Haiti Day Two







Haiti Day Two

“You are in a time machine,” explained Tim DeTellis (www.timdetellis.com) of New Missions (www.newmissions.org). He stood beside us in the aisle of the Boeing 767. And he was right.
Deplaning, we walk down a jetway (a huge leap forward from the stairway to the airstrip from the past), I estimated we just stepped onto the 1970’s.
We ride a bus to baggage claim. (Doesn’t the baggage usually ride the bus?) 1950’s
Baggage claim, in a roasting steel building with fans placed strategically around the place, I figured 1950’s.
Then walking in front of the airport, it looked like WWII. Not only the time, but the torn up streets and sidewalks looked like a war zone.
In traffic, it looked like the late‘70’s, perhaps. 30 year old trucks, vying for positions.
And on the beach at New Missions, looking at the fishing boats along the shoreline, I estimate the 17th century. I remember villages and farms that didn’t utilize the wheel.
How far back can the time machine go?
Oh,my.
Tim is a very funny guy. Today he announced, “We will go to a church tomorrow night for a worship service. Unless Charlie decides we’ll have a bonfire and burn our passports.”
Right!
Or, “We can stop here and get a Fresco (something like a snow cone) if you like and they throw in Hepatitis for free.”
The food that keeps on giving.
This is around my seventh trip to Haiti, and I state with authority that it is much, much worse than before. Tim states, “Before the earthquake, Haiti was the poorest country in the Western hemisphere. Now it is even poorer.” There is rubble everywhere, stacked along the streets from demolished buildings. And there is a great new influx of garbage, both from more people and no place to put it, and from the rainstorms that have washed it down from upper elevations.

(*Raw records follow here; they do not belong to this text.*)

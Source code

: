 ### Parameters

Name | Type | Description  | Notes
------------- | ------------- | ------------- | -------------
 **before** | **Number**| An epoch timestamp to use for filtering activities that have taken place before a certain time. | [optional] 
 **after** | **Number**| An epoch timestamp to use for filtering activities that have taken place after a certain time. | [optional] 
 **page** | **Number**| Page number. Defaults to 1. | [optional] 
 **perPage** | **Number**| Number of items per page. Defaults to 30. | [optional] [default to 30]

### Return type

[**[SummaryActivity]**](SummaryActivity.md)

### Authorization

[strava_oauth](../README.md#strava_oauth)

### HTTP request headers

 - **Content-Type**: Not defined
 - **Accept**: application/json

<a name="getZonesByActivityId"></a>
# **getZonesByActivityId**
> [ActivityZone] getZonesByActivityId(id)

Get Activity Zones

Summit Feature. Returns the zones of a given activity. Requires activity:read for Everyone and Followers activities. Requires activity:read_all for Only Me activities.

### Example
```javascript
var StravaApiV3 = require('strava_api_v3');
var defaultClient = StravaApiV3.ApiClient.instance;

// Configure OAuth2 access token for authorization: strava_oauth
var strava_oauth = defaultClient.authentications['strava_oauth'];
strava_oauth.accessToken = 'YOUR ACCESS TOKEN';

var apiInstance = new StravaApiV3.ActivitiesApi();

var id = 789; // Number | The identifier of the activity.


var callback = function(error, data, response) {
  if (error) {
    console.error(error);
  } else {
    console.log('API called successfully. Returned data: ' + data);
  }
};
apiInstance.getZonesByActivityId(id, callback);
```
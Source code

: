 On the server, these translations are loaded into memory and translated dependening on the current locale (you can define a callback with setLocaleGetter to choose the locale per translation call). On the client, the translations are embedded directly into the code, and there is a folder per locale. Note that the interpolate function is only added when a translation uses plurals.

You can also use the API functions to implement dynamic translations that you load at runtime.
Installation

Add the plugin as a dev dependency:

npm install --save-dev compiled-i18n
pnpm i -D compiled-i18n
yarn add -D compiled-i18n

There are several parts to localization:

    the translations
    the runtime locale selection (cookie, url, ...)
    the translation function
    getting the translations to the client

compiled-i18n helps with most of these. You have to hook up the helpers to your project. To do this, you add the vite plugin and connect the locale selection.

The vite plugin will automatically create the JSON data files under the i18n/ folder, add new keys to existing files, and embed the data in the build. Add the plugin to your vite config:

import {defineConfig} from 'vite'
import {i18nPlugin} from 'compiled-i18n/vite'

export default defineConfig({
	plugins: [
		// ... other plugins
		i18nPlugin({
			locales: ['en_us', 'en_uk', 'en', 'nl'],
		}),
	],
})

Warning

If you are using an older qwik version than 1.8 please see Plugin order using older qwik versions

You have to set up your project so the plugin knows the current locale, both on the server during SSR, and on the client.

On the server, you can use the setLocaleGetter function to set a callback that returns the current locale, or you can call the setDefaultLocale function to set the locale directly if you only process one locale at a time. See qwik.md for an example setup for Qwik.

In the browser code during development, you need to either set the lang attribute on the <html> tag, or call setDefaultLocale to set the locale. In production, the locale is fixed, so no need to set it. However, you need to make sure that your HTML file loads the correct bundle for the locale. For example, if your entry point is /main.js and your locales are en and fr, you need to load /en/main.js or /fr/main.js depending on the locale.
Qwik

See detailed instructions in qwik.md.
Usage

New Missions has a complex in the plain of Leogone, southwest of Port-au-Prince. Today Tim gave us the nickel tour, and a damage survey. They lost a total of 55 buildings, valued at two million dollars. Not all are in the complex; they cover the entire Leogone plain, about five miles by eleven miles.
The way New Missions works is like this:
They start in a village with a church. Then they start a school, and a feeding program. Currently they have over eleven thousand students in Haiti and the Dominican Republic.
Tim is an optimistic person. He’s the kind of guy that sees the up side of things. So he is excited about rebuilding, and doing it in an orderly fashion, with a plan. Wonderful.
Tim is a second generation Haiti missionary, growing up and living among the people here. Because New Missions has been here for so long, they have excellent connections with the locals, and the place is very secure. An anomaly for Haiti, for sure.
Tonight the sky is littered with lightning flashes and rumblings of thunder. The sunset, coupled with thunderheads and streaks of lightning, is a gift from God. Such beauty, amidst such poverty and ugliness.
As we drove through the congested streets of Port-au-prince today, I couldn’t help but wonder:
Where is all the money going?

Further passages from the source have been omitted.